A note from Tom: April 1st

Hey, everyone!

Hope you’re having an awesome day….on this Maundy Thursday of Holy Week, when brothers and sisters in Christ around the world stop to remember the price that was paid so that they COULD be brothers and sisters in Christ Jesus, our Risen Lord! Some times I think it’s tough for some people to know how to have an awesome week on this the holiest of weeks because they don’t know what they are supposed to feel. Easter Sunday is a day filled with PRAIIIISSSEEE! …because we remember our Lord is alive!! But what about the days before…?

“How am I supposed to feel on Maundy Thursday? What does it even mean?”

 “Maundy” comes the Latin phrase “mandatum novum” which means “a new commandment”. It’s to remind us of the night Jesus shared that Supper in the upper room with His guys…the night He said, “A new commandment I give to you, that you love one another…”

Love for people would be good to feel on that day…and every day.

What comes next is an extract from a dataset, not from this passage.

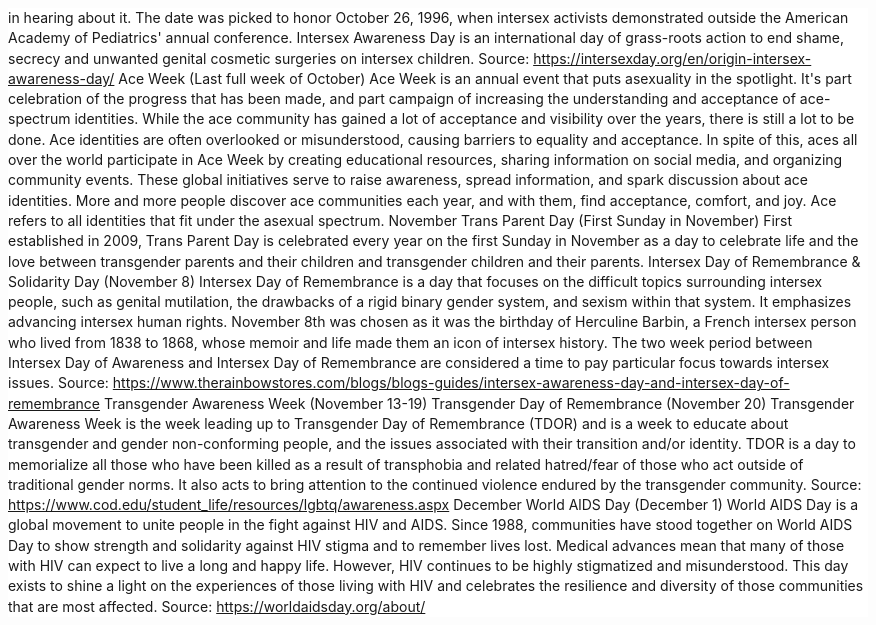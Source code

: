 in hearing about it. The date was picked to honor October 26, 1996, when intersex activists demonstrated outside the American Academy of Pediatrics' annual conference. Intersex Awareness Day is an international day of grass-roots action to end shame, secrecy and unwanted genital cosmetic surgeries on intersex children. Source: https://intersexday.org/en/origin-intersex-awareness-day/ Ace Week (Last full week of October) Ace Week is an annual event that puts asexuality in the spotlight. It's part celebration of the progress that has been made, and part campaign of increasing the understanding and acceptance of ace-spectrum identities. While the ace community has gained a lot of acceptance and visibility over the years, there is still a lot to be done. Ace identities are often overlooked or misunderstood, causing barriers to equality and acceptance. In spite of this, aces all over the world participate in Ace Week by creating educational resources, sharing information on social media, and organizing community events. These global initiatives serve to raise awareness, spread information, and spark discussion about ace identities. More and more people discover ace communities each year, and with them, find acceptance, comfort, and joy. Ace refers to all identities that fit under the asexual spectrum. November Trans Parent Day (First Sunday in November) First established in 2009, Trans Parent Day is celebrated every year on the first Sunday in November as a day to celebrate life and the love between transgender parents and their children and transgender children and their parents. Intersex Day of Remembrance & Solidarity Day (November 8) Intersex Day of Remembrance is a day that focuses on the difficult topics surrounding intersex people, such as genital mutilation, the drawbacks of a rigid binary gender system, and sexism within that system. It emphasizes advancing intersex human rights. November 8th was chosen as it was the birthday of Herculine Barbin, a French intersex person who lived from 1838 to 1868, whose memoir and life made them an icon of intersex history. The two week period between Intersex Day of Awareness and Intersex Day of Remembrance are considered a time to pay particular focus towards intersex issues. Source: https://www.therainbowstores.com/blogs/blogs-guides/intersex-awareness-day-and-intersex-day-of-remembrance Transgender Awareness Week (November 13-19) Transgender Day of Remembrance (November 20) Transgender Awareness Week is the week leading up to Transgender Day of Remembrance (TDOR) and is a week to educate about transgender and gender non-conforming people, and the issues associated with their transition and/or identity. TDOR is a day to memorialize all those who have been killed as a result of transphobia and related hatred/fear of those who act outside of traditional gender norms. It also acts to bring attention to the continued violence endured by the transgender community. Source: https://www.cod.edu/student_life/resources/lgbtq/awareness.aspx December World AlDS Day (December 1) World AIDS Day is a global movement to unite people in the fight against HIV and AIDS. Since 1988, communities have stood together on World AIDS Day to show strength and solidarity against HIV stigma and to remember lives lost. Medical advances mean that many of those with HIV can expect to live a long and happy life. However, HIV continues to be highly stigmatized and misunderstood. This day exists to shine a light on the experiences of those living with HIV and celebrates the resilience and diversity of those communities that are most affected. Source: https://worldaidsday.org/about/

“But what about Good Friday? Why do they call it ‘good’ if you have to remember the saddest hours of all of time?  How can you have a ‘good Friday’ on the saddest day?”

Actually, the phrase, “Good Friday” comes from “God’s Friday” because it was the day God bought and paid for us so we could be “God’s on Friday”…and everyday!  And that’s a reason to be glad!

But at the same time, it’s easy to feel like, “Y’know, I’m hesitant to celebrate anything on that day because it was so, so, so sad for Him. It was the day that darkness was over all the earth. I don’t know what I’m supposed to feel on Good Fridays…or what I will feel when this Good Friday comes.”

One Who was not in any way confused about what He would feel on that awful, awesome day, was the One Whose suffering put out the lights of the world.

Mark 10 says, “They were on their way up to Jerusalem, with Jesus leading the way, and the disciples were astonished, while those who followed were afraid. Again he took the Twelve aside and told them what was going to happen to him…”

Luke 9 says, “As the time approached for him to be taken up to heaven, Jesus resolutely set out for Jerusalem…”

The old King James puts it like this…”he stedfastly set his face to go to Jerusalem…”

Isaiah predicted that He would be resolved, resolute, in no way tentative or hesitant to do what He came to do.

“I offered my back to those who beat me, my cheeks to those who pulled out my beard; I did not hide my face from mocking and spitting. Because the Sovereign LORD helps me, I will not be confused. Therefore have I set my face like flint…”

A flint was an arrowhead. The cross was His target and He was soaring toward it!

He had no hesitation or confusion about that day. He felt the same way about it from the day He was born in Bethlehem. Hebrews 10 says that on that first Christmas morning, in His tiny, baby heart these words from Psalm 40 were ringing:

“Therefore, when Christ came into the world, he said: ‘Sacrifice and offering you did not desire, but a body you prepared for me…Here I am—it is written about me in the scroll-I have come to do your will, O God!' "

No confusion. No hesitation. He came to buy you. His whole heart was it…in doing what the Father sent Him to do.

“This is why the Father loves me: because I freely lay down my life…No one takes it from me. I lay it down of my own free will…”

At 2:00 pm on January 1, 1863 as President Lincoln was getting ready to sign the Emancipation Proclamation, freeing three and a half million people in one bold move … a move many bitterly and unmercifully criticized him for… thousands waited “in agony…for the first flash of the electric wires”…for the news that he had done it. “Every moment of waiting chilled our hopes and strengthened our fears” that it might not happen…that the President might turn back.

They had to wait just one moment longer.

The President was so emotional…and he was so tired from shaking hands all day…that his own hand was trembling.

He stopped and put the freshly dipped pen down on the desk. “I never, in my life, felt more certain that I was doing right, than I do in signing this paper. If my name ever goes into history, it will be for this act, and my whole soul is in it. If my hand trembles when I sign the Proclamation, all who examine the document hereafter will say, ‘He hesitated.’”

So, he waited. Then, when his hand was calm and steady, he took up the pen, “slowly and carefully” signing his name. And “the signature proved to be unusually bold, clear, and firm, even for him.”

“A. Lincoln”

Jesus had no hesitation or confusion. He was resolute. He would do what it would take to set you free and make you His. He would sign our emancipation in His sacred blood…”bold, clear and firm”.

So, what am I supposed to feel? Maybe I’m still not sure if I should happy or sad on Friday.

But I will love Him! And I’ll praise Him.